LATAR
Sebuah ruangan sederhana dengan beberapa perabot tua. Ada meja kayu berukir tua di sudut, sebuah kursi goyang di tengah, dan foto-foto keluarga yang terpajang di dinding. Di sudut lain ada sebuah lemari tua yang menyimpan dokumen-dokumen pusaka. Lantai panggung tersebar dengan kertas-kertas dan beberapa surat tanah.
TOKOH
SITI – Perempuan berusia 20 tahun, berwatak keras dan ambisius namun sebenarnya masih belum dewasa. Hidup miskin tapi memiliki harta pusako yang banyak namun tidak bisa dimanfaatkan.
(Tokoh imajiner yang dibicarakan)
MANDEH – Ibu Siti, sosok yang keras kepala.
MAMAK – Paman Siti, seorang yang berjiwa keras namun tidak stabil secara mental.
MONOLOG
(Musik tradisional Minangkabau mengalun pelan dari radio tua. SITI masuk ke panggung dengan langkah gontai, mengenakan baju kurung sederhana yang sedikit usang. Ia membawa beberapa lembar kertas—surat-surat tanah. Meletakkannya di atas meja dengan kasar.)
SITI:
(Menatap ke arah kursi kosong, seolah ada seseorang di sana)
Mandeh! Bangkiklah Mandeh! Sampai bilo Mandeh ka talalok juo? Matahari lah tinggi, langik lah tarang benderang.
(Diam sejenak)
Selalu saja begini. Mandeh hanya bisa tidur sementara hidup Siti berantakan. Seluruh tanah pusako diagadaikan, rumah gadang hampir roboh, sawah tak terurus, ladang penuh ilalang. Tapi Mandeh masih bisa tidur dengan nyenyak!
(Berjalan mengelilingi panggung, mengambil saputangan tua, menggenggamnya erat)
Sejak kecil Mandeh bilang, “Siti, kau lahir di tengah harta berlimpah. Sebagai perempuan Minang, semua akan jadi milikmu kelak.” Mana? Mana harta itu? Siti tidak melihat apa-apa!
(Mengambil foto keluarga lama)
Minangkabau… tanah pusako tinggi, tanah warisan turun-temurun dari nenek moyang, Tanah pusako Minangkabau digunakan untuk menjamin kehidupan dan kesejahteraan kaum yang lemah, khususnya kaum perempuan, dan sebagai bentuk perlindungan sosial bagi keturunan mereka. Tapi kenapa jadi begini? Harta pusako tinggi yang seharusnya tak boleh dijual, tak boleh digadai, kini tinggal kenangan. Di mana adat yang selalu mereka banggakan?

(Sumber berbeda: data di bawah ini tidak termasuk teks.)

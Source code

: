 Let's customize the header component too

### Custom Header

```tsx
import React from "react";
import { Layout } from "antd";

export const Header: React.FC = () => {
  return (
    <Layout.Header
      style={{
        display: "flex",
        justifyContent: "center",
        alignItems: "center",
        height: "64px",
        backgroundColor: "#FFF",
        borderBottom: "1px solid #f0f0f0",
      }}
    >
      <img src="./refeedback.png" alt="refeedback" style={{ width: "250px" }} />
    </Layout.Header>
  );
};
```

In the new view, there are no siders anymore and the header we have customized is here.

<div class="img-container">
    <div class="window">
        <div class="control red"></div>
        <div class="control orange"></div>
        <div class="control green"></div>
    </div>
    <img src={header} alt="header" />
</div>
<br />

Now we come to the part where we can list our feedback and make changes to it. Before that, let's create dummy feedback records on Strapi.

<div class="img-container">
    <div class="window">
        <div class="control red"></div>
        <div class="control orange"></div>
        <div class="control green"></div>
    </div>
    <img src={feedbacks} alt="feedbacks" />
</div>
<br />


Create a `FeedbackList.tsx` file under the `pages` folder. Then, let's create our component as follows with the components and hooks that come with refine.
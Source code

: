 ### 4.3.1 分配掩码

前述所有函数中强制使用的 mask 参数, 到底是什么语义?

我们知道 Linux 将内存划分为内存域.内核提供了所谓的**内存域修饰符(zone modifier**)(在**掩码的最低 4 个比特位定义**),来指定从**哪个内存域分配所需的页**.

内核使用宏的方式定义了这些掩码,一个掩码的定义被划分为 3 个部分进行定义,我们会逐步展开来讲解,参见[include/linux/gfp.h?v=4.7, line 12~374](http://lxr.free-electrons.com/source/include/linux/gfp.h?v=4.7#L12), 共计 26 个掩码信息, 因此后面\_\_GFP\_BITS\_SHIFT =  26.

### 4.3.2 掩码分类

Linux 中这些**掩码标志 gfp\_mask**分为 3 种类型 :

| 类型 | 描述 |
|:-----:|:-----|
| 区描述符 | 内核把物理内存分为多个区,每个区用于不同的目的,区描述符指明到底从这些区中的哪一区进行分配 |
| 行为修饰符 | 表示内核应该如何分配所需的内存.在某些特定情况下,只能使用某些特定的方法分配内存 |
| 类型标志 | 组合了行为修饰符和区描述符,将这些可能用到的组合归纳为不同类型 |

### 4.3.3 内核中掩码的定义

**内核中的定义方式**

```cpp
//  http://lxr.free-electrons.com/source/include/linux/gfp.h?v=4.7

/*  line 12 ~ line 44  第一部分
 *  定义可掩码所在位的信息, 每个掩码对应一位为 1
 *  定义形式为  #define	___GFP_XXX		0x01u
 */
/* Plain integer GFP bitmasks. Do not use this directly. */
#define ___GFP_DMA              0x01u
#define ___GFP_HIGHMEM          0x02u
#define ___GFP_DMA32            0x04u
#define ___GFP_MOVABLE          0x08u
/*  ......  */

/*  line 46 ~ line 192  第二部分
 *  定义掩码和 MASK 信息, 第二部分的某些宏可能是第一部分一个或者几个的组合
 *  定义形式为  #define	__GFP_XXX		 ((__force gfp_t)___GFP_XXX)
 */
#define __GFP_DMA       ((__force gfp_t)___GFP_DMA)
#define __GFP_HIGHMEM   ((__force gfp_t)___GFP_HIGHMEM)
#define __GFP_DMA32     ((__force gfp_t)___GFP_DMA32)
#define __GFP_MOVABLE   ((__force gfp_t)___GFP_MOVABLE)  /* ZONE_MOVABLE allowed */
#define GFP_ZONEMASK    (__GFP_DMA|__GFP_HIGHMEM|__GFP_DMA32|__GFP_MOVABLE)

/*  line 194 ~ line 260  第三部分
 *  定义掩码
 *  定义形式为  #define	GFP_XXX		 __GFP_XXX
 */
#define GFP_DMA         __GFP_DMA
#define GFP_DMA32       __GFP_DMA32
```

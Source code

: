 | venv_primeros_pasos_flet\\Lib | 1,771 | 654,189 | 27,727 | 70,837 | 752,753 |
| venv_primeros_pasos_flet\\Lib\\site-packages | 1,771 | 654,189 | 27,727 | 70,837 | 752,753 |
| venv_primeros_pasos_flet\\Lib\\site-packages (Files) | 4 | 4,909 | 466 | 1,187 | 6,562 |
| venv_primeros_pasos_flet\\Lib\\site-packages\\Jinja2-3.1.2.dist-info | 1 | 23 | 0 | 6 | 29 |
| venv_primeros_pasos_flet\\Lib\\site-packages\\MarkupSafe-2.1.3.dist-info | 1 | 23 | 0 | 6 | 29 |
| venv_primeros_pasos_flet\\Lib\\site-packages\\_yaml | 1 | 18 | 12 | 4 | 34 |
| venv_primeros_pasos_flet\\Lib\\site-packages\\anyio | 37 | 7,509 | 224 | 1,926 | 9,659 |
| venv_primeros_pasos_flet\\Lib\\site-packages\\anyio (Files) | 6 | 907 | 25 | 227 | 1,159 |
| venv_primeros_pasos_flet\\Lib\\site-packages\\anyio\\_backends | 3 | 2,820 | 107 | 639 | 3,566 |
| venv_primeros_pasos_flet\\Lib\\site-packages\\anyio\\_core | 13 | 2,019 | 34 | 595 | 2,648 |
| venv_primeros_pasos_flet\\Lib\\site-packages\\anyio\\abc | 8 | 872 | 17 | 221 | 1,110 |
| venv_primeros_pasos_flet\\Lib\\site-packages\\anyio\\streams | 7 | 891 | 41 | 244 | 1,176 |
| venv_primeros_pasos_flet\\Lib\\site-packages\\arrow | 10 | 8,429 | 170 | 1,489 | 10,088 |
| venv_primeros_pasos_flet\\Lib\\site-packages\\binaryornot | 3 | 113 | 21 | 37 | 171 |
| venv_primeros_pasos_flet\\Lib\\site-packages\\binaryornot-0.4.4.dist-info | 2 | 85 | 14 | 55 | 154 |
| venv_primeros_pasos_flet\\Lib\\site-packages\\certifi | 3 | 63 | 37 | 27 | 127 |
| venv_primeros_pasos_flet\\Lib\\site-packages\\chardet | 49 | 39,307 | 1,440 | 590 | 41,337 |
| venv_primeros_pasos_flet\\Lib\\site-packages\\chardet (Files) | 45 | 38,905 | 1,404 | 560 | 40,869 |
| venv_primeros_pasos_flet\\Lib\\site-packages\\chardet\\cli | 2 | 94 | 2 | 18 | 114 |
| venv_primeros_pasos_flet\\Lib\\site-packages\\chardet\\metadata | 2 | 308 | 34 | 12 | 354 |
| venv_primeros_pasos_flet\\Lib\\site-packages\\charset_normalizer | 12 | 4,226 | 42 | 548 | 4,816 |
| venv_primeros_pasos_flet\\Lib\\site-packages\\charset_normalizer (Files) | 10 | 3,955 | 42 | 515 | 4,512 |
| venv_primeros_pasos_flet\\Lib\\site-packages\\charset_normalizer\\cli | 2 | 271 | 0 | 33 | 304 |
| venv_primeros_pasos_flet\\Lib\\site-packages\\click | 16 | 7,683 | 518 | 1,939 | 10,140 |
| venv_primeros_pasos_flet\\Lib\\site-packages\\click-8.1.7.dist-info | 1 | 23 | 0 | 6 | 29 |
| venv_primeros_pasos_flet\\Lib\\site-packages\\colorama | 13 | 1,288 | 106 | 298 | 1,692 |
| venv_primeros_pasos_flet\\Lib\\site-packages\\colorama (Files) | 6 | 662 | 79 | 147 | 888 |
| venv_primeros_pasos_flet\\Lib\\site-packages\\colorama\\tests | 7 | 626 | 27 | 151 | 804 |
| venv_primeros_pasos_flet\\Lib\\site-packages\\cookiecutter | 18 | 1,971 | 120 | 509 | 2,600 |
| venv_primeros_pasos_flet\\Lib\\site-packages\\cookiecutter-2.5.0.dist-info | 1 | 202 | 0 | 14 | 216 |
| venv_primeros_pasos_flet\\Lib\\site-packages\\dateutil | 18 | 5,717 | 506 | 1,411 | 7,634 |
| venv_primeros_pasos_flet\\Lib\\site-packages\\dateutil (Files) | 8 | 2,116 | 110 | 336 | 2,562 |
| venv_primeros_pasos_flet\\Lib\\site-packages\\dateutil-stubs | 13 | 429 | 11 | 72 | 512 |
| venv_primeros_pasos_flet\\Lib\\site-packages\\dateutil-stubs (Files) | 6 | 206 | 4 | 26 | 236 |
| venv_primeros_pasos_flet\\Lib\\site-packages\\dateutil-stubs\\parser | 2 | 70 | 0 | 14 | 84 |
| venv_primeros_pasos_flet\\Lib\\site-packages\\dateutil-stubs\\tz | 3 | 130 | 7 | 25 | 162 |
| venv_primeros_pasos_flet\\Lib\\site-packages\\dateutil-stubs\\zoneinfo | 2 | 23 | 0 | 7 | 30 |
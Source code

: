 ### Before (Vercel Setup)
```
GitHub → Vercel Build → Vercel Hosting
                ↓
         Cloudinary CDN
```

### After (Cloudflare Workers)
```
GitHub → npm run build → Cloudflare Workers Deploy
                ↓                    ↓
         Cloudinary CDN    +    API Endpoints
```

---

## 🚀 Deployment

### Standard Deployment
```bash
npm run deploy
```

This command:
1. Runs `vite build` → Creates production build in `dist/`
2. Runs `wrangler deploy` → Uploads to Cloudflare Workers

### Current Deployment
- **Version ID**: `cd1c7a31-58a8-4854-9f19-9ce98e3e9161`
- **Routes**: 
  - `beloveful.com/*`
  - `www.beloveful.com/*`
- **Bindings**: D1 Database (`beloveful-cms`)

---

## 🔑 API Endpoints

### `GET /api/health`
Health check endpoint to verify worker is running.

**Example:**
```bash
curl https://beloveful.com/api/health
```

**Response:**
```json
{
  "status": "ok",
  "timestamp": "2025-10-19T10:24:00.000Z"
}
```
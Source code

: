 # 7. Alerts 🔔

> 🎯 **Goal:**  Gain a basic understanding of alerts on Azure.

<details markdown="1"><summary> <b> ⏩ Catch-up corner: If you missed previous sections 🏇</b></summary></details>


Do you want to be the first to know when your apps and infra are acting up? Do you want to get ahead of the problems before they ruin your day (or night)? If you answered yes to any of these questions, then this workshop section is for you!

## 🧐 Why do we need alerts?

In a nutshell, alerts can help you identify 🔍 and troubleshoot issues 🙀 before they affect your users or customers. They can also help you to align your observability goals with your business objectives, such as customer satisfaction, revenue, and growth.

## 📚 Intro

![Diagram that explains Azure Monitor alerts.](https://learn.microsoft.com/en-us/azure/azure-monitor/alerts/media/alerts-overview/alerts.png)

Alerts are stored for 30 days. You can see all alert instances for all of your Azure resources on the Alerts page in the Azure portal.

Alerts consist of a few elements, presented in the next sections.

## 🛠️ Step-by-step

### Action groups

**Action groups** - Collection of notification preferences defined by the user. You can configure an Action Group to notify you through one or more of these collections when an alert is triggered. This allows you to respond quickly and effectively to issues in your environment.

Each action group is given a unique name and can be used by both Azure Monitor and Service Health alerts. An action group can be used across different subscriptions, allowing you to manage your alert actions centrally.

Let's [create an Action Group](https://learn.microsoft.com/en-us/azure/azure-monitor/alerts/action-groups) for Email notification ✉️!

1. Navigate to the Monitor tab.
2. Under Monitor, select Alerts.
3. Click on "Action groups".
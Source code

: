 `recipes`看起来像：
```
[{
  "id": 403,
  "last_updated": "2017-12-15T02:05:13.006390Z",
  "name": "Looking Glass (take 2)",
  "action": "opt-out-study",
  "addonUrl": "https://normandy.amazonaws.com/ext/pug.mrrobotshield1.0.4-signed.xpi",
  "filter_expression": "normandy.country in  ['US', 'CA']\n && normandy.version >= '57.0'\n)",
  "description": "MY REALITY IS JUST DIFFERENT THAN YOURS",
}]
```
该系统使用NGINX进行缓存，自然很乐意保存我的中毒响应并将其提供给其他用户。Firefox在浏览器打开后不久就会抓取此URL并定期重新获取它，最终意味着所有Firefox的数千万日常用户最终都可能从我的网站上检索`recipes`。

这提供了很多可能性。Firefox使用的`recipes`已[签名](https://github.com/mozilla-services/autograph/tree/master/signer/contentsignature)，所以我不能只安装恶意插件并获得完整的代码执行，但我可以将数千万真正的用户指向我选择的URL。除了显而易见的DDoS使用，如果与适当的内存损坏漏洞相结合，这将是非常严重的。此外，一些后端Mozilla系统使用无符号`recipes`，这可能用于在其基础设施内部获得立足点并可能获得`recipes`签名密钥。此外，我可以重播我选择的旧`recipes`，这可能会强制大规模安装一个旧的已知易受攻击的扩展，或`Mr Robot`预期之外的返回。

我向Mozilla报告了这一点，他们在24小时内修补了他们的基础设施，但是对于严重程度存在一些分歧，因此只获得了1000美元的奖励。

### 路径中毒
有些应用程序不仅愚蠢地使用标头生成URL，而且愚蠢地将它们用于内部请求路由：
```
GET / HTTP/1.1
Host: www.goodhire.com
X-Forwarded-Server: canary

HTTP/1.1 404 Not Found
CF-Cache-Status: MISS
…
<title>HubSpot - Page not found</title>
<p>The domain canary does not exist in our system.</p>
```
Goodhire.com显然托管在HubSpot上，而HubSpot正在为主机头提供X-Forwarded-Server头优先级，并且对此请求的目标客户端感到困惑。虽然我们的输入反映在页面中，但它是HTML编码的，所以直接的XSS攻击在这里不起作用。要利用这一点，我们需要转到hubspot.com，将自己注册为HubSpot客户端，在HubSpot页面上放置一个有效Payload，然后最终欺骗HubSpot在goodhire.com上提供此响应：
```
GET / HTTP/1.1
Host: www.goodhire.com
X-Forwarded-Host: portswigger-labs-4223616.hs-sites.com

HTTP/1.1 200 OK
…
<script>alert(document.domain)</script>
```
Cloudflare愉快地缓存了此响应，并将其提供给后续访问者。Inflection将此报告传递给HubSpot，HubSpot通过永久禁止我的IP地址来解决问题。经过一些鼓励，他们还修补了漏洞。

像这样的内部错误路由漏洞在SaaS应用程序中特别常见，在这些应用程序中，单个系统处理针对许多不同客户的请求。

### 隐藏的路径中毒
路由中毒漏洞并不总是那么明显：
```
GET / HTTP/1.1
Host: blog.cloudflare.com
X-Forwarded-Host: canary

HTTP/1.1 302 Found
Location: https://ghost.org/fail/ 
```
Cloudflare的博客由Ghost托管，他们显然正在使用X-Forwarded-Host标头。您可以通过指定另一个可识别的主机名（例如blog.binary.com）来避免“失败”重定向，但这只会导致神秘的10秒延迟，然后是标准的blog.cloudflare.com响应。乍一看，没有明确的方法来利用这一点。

(Melempar foto itu ke meja dengan kasar)
Bagi perempuan Minang, adat telah mengatur bahwa harta pusako jatuh padanya. Siti punya hak! Tapi lihat Siti sekarang, hidup seperti pengemis di tanah sendiri. Sementara Mamak…
(Tertawa sinis)
Ah, Mamak! Mamak yang seharusnya jadi payung bagi kamanakan, jadi pelindung harta pusako, malah memperkaya anak istrinya saja.
(Mengambil surat tanah, membacanya dengan getir)
Tanah di bukik, tanah di ngarai, sawah di hilia, rumah gadang, Semua tinggal nama di atas kertas! Mandeh tahu ke mana semua hasil gadaian itu pergi? Ke kantong Mamak! Untuk berjudi, untuk minum tuak, untuk perempuan-perempuan di nagari sebelah.
(Menatap kertas-kertas itu dengan marah)
Bukan salah Mandeh sepenuhnya. Adat Minang memang begitu. “Kamanakan barajo ka mamak, mamak barajo ka panghulu.” Kemenakan beraja pada mamak, mamak beraja pada penghulu. Tapi Mamak kita bukan raja, Mandeh… dia bajingan yang menjelma jadi setan!
(Mendengar suara imajiner, wajahnya mengeras)
Diam, Mandeh! Jangan selalu membela Mamak! Setiap kali Siti bicara tentang harta pusako, Mandeh selalu membungkam Siti. “Hormati Mamak kau! Dia satu-satunya saudara Mandeh yang tersisa!”
(Berjalan ke sudut lain, mengambil pisau kecil)
Di tanah Minangkabau ini, pisau ternyata bisa jadi bukti kepemilikan yang lebih kuat dari surat-surat tanah. “Pusako nan kabapulangkan,” kata Mamak waktu mengancam Mandeh. Pusaka yang akan dipulangkan… dengan kekerasan.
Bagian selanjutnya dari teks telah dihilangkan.